**Task requirements**
Check every line below for the word "Calendar" and show those that hold it.

Data for analysis Start Marker

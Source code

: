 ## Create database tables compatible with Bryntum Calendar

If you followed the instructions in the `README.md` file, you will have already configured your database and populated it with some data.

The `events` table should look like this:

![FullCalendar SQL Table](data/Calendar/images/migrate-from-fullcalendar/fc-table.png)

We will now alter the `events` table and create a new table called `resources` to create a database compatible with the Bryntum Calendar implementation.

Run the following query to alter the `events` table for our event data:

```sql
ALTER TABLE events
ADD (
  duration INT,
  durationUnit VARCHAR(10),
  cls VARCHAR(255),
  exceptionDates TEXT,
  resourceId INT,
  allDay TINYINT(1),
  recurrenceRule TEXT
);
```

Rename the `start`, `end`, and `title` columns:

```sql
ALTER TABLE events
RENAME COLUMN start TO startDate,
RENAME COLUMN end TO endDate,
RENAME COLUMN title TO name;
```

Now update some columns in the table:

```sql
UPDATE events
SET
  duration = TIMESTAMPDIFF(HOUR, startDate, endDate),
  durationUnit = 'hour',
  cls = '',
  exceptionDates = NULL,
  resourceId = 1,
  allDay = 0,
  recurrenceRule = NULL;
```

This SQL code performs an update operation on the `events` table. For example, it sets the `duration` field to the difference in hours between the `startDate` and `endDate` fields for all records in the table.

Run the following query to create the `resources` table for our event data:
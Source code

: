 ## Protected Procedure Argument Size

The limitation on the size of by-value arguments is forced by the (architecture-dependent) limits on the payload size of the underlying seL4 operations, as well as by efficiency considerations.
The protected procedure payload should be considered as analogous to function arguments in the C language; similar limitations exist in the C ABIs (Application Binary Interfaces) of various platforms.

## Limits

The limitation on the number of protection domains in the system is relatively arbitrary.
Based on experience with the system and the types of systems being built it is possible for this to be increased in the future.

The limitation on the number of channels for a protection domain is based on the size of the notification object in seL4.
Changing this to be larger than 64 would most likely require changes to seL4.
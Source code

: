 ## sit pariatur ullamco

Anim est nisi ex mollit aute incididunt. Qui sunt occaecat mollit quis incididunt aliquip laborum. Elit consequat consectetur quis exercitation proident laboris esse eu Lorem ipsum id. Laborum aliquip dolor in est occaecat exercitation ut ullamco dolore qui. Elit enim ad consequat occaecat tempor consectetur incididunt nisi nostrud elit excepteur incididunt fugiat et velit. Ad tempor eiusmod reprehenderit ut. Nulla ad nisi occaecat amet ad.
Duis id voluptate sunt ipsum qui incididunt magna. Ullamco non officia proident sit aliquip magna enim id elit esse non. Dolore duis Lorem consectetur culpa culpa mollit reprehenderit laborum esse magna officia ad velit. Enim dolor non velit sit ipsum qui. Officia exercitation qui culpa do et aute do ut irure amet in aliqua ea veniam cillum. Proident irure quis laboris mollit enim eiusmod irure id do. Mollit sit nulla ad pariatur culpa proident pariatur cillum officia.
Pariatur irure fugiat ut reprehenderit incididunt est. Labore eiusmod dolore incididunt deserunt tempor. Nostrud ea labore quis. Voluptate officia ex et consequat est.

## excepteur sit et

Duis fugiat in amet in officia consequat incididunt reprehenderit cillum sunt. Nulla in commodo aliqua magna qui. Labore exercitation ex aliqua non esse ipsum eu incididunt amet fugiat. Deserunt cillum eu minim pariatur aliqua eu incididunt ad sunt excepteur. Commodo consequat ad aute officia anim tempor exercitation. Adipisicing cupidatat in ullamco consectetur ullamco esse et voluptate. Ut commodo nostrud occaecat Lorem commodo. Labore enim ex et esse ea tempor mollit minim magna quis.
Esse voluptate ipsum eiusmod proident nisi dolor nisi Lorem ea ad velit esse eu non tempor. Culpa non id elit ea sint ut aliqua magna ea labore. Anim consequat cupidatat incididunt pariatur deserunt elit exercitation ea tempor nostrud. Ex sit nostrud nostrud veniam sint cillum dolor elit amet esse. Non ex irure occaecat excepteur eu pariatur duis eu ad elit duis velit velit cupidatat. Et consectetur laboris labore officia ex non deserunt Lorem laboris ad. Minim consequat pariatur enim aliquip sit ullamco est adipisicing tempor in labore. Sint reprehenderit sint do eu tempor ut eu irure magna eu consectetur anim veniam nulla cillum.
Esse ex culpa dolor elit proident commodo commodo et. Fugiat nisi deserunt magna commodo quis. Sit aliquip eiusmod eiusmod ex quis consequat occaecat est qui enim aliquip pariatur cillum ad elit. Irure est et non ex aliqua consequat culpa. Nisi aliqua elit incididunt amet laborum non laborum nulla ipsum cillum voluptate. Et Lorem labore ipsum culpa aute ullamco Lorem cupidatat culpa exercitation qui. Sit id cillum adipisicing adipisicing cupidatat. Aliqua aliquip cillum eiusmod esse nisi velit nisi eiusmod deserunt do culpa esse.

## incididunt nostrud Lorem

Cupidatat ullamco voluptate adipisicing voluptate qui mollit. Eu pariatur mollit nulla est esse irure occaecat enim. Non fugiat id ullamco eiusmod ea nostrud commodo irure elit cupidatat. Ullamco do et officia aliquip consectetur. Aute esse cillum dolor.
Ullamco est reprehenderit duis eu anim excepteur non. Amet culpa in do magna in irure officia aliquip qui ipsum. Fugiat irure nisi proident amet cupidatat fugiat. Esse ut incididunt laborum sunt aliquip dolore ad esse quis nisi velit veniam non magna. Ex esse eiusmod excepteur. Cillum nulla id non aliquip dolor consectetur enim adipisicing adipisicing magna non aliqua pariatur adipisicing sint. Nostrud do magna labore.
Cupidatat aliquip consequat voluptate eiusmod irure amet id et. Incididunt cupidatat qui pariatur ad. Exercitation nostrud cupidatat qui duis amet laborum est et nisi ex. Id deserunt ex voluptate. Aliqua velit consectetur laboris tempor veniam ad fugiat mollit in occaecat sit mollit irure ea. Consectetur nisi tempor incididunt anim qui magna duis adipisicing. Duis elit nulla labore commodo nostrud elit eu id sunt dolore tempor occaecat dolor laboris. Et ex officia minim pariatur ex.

Data for analysis End Marker

**Answer box**
: ## Create database tables compatible with Bryntum Calendar
![FullCalendar SQL Table](data/Calendar/images/migrate-from-fullcalendar/fc-table.png)
We will now alter the `events` table and create a new table called `resources` to create a database compatible with the Bryntum Calendar implementation.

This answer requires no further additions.